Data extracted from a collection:
◇ ◇ ◇ ◇ ◇ ◇ ◇

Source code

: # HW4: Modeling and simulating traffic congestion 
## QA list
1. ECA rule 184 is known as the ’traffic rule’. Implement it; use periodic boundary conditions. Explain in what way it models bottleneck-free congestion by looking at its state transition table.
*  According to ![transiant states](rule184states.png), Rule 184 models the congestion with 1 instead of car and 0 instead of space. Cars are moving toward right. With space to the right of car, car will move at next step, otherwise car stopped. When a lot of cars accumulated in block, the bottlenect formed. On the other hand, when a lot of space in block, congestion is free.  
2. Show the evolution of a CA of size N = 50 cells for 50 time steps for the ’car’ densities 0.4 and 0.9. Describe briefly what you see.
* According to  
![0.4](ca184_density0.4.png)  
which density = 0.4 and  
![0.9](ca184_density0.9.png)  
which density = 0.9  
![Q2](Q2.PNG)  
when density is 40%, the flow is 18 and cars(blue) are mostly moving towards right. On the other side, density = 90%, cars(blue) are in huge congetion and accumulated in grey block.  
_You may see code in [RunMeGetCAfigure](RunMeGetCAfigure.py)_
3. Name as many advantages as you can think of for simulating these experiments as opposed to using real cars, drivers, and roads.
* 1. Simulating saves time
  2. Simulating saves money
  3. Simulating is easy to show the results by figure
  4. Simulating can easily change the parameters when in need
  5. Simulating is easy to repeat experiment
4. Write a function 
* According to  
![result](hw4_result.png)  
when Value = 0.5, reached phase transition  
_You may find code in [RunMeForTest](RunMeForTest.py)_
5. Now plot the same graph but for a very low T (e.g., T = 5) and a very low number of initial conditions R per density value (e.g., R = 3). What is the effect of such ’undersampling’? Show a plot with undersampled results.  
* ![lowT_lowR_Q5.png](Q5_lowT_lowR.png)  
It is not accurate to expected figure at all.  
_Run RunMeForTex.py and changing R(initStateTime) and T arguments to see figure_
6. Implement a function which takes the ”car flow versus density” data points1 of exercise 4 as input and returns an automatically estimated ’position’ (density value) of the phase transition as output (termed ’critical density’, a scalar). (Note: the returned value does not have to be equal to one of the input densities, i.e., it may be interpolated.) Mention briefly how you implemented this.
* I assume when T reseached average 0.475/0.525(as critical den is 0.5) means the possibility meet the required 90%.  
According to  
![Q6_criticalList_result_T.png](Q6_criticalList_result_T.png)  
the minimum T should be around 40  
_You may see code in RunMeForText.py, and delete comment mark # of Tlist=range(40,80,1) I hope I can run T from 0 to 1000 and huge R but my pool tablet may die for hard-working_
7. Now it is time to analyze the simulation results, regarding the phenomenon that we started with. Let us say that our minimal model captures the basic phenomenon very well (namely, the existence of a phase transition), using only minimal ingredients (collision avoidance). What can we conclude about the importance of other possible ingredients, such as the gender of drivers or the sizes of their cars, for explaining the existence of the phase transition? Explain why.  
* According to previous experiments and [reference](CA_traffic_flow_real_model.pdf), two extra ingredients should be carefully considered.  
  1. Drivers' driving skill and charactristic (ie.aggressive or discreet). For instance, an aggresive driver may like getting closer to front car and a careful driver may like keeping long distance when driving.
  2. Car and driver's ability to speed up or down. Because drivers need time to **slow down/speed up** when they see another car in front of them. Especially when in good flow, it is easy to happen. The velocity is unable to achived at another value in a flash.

◇ ◇ ◇ ◇ ◇ ◇ ◇

What to produce: Set down exactly the lines of the data above, beginning with the line that has "code in [RunMeForTest](RunMeForTest.py)_" and ending with the line that has "die for hard-working_", and no others.

Output of the task:
_You may find code in [RunMeForTest](RunMeForTest.py)_
5. Now plot the same graph but for a very low T (e.g., T = 5) and a very low number of initial conditions R per density value (e.g., R = 3). What is the effect of such ’undersampling’? Show a plot with undersampled results.  
* ![lowT_lowR_Q5.png](Q5_lowT_lowR.png)  
It is not accurate to expected figure at all.  
_Run RunMeForTex.py and changing R(initStateTime) and T arguments to see figure_
6. Implement a function which takes the ”car flow versus density” data points1 of exercise 4 as input and returns an automatically estimated ’position’ (density value) of the phase transition as output (termed ’critical density’, a scalar). (Note: the returned value does not have to be equal to one of the input densities, i.e., it may be interpolated.) Mention briefly how you implemented this.
* I assume when T reseached average 0.475/0.525(as critical den is 0.5) means the possibility meet the required 90%.  
According to  
![Q6_criticalList_result_T.png](Q6_criticalList_result_T.png)  
the minimum T should be around 40  
_You may see code in RunMeForText.py, and delete comment mark # of Tlist=range(40,80,1) I hope I can run T from 0 to 1000 and huge R but my pool tablet may die for hard-working_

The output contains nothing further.